Friday, April 29, 2011

Manang Bhebang and Her Legends of The Great Beyond

We call her Manang Bhebang or sometimes "Babes." But her real name is Genoveva and she has no idea she's in any of my blogs...

In fact, she probably has no idea what a blog is, nor could she probably imagine the concept of the internet except that she sees me clicking away on my Lenovo when Promise is alseep.

How do I describe her?

She has short curly hair pulled away from her face by a bright red head band which came with her all the way from Dumanggas, Iloilo, her hometown. She's round and robust, and brimming with
(forgive the term) probinsiyana-ness. She reminds me of Earth and the dark, ripe, richness of its bossom. We bought a sofa-bed, but she insists on sleeping on a flattened out cardboard box within which arrived our new fridge. I offered to at least buy her a proper sleeping mat, but she frowned at the idea as though I just offered to purchase her eternal slumber. She has big eyes, the whites of which are a startling contrast to her dark chocolate skin, and sometimes she walks with a limp, which magically disappears every time I suggest a trip to the radiologist or at least the local physician at the baranggay health center. The same is true with her headaches and other bodily ailments. She has long ago attuned herself to mine and Tope's personal needs and routines that I could not complain about her quirks. She has a lot, I presume, because under the trained eye and scrutiny of Tope's Mom and Titas, she has many faults. I don't know if that is simply a reflection of my upbringing in a house dominated by authoritarian domestic managers, or if it stems only from my passive acceptance of the fact that I'm just not in any position to teach anyone about housekeeping, so who am i to meddle in the affairs of the experts in their fields?

Anyway, Manang Bhebang is currently nagging me about an herb I need to buy from a Negrito I need to look for. The Ati, is an ethnic culure that eludes me. Sometimes I pity them for having to live off of other people's generosity. Sometimes I'm amazed by their culture as full and as rich as Manang Bhebang's...uhmm... great beyond (hahaha!) And Manang Bhebang wants me to buy this herb that only the Negritos sell. According to her, I'm currently in a state of "Bughat" (because I sneeze every morning and feel tired during the day) and the only remedy is this herb that must be burned and I must inhale the fumes or something like that. I have allergic rhinitis like my father before me and the season has just changed, hence the morning snuffles. And Promise, as previously mentioned, is like a little owl: big, bright eyes that come with a very nocturnal nature. Hence, the daytime sleepiness...

But no.

It's the Bughat says Manang Bhebang. And I can't complain.
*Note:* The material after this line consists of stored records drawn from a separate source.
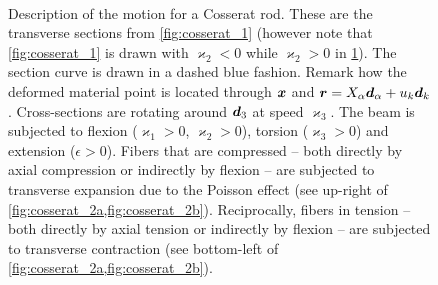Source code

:\begin{figure}[p]
	\begin{fullpage}
		\captionsetup[subfloat]{captionskip=10pt}
     		\centering
		\hspace{2.5cm}
		 \\
		\vspace{20pt}
		\hspace{2.5cm}
		\vspace{20pt}
		\caption{Description of the motion for a Cosserat rod. These are the transverse sections from \cref{fig:cosserat_1} (however note that \cref{fig:cosserat_1} is drawn with $\varkappa_2 < 0$ while $\varkappa_2 > 0$ in \cref{fig:cosserat_2}). The section curve is drawn in a dashed blue fashion. Remark how the deformed material point is located through $\boldsymbol{x}$ and $\boldsymbol{r} = X_{\alpha}\boldsymbol{d}_{\alpha} + u_{k}\boldsymbol{d}_{k}$. Cross-sections are rotating around $\boldsymbol{d}_3$ at speed $\varkappa_3$. The beam is subjected to flexion ($\varkappa_1 > 0$, $\varkappa_2 > 0$), torsion ($\varkappa_3 > 0$) and extension ($\epsilon > 0$). Fibers that are compressed -- both directly by axial compression or indirectly by flexion -- are subjected to transverse expansion due to the Poisson effect (see up-right of \cref{fig:cosserat_2a,fig:cosserat_2b}). Reciprocally, fibers in tension -- both directly by axial tension or indirectly by flexion -- are subjected to transverse contraction (see bottom-left of \cref{fig:cosserat_2a,fig:cosserat_2b}).}
		\label{fig:cosserat_2}    
	\end{fullpage}
\end{figure}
But I'm not about to go hunting down this herb in Quiapo either. So there.

It's just an interesting thought. I'm also from a province, so technically, I'm also a "probinsyana" wandering around in a big city trying to make a life. But Manang Bhebang obviously and indisputably comes from a wholly and completely different world view. She sees the world in a much more past-rooted perspective, not necessarily simpler nor less complicated, just different.

She and I are geographically from the same island in the Visayas, but I realize her perspectives, deeply ingrained as they are, and the way she sees the world, from an upbringing seeped in countryside folklore, lies beyond something I could ever truly experience.

To me, it is a Great Beyond.

That Ever World of duendes and enkantos and herbal medicine seeped with a spirituality the Catholic Church could only dream of.

I could read about them and she could try to educate me about her remedies, but they would never truly mean anything to me. In my head, the knowledge will be kept (or written down in a blog :D) but I'm also laughing at how silly it all seems to me.

When I was but 5 months pregnant, I had a migraine. An ailment caused by cerebral vasoconstriction. I asked her to make me coffee, popped a pill into my mouth, locked myself in the bedroom, switched off the lights and buried my head under a pillow. That's my usual ritual for such instances. The medical textbooks would have an explanation for these: coffee and darkness, your over the counter vasodilators; an analgesic for the pain; and an environment devoid of stress.

Manang Bhebang outrightly refused to make me coffee. It will wake the baby in my belly, she said. The context may be different, but point well taken. So I settled for the pill and the darkness and some well-earned rest for the next day's 24-hour tour of duty. I woke up refreshed and happy and breezed through my morning rituals like a happy little pregnant bumble bee until I reached into the pocket of my white coat and discovered a piece of garlic clove pinned on the inside. To ward off evil spirits, she said. Because apparently pregnant women and new born babes have a very inviting odor for evil spirits and other entities. She also wanted to pin one on Promise, but I forbid it. A garlic clove next to St. Michael. What a lovely little baby brooch that would make. :)

Not to hurt her feelings, of course, but I couldn't grasp the concept of how garlic, a culinary spice created by God to chemically enhance the aroma of mouth-watering delicacies as well as to give flavor to something that may lack of it, could possibly ward off anything that might want to eat my baby for breakfast.

Don't even get me started on the number of taboos I was supposed to have observed while I was pregnant, because I've left it all in the past behind me along with the labor pains and the bizarre cravings.

There's also the issue of Promise's umbilical cord. I thought it was simply an issue of sentimentality the kind where scrap books and baby albums are concerned. I kept the umbilical cord clamp for those reasons. But her umbilical cord fell off two weeks after birth and it's now in the safe-keeping of Manang Bhebang's wad of cotton, stuffed into the empty box of an erythromycin ointment and stashed somewhere in the folds of her clothes. I'm supposed to pour warm water over it in the event that Promise falls ill.

I'm also supposed to keep her first nail trimmings and place them in a strategic part of the staircase so that when Promise is developmentally capable of climbing stairs, she will be protected from falling.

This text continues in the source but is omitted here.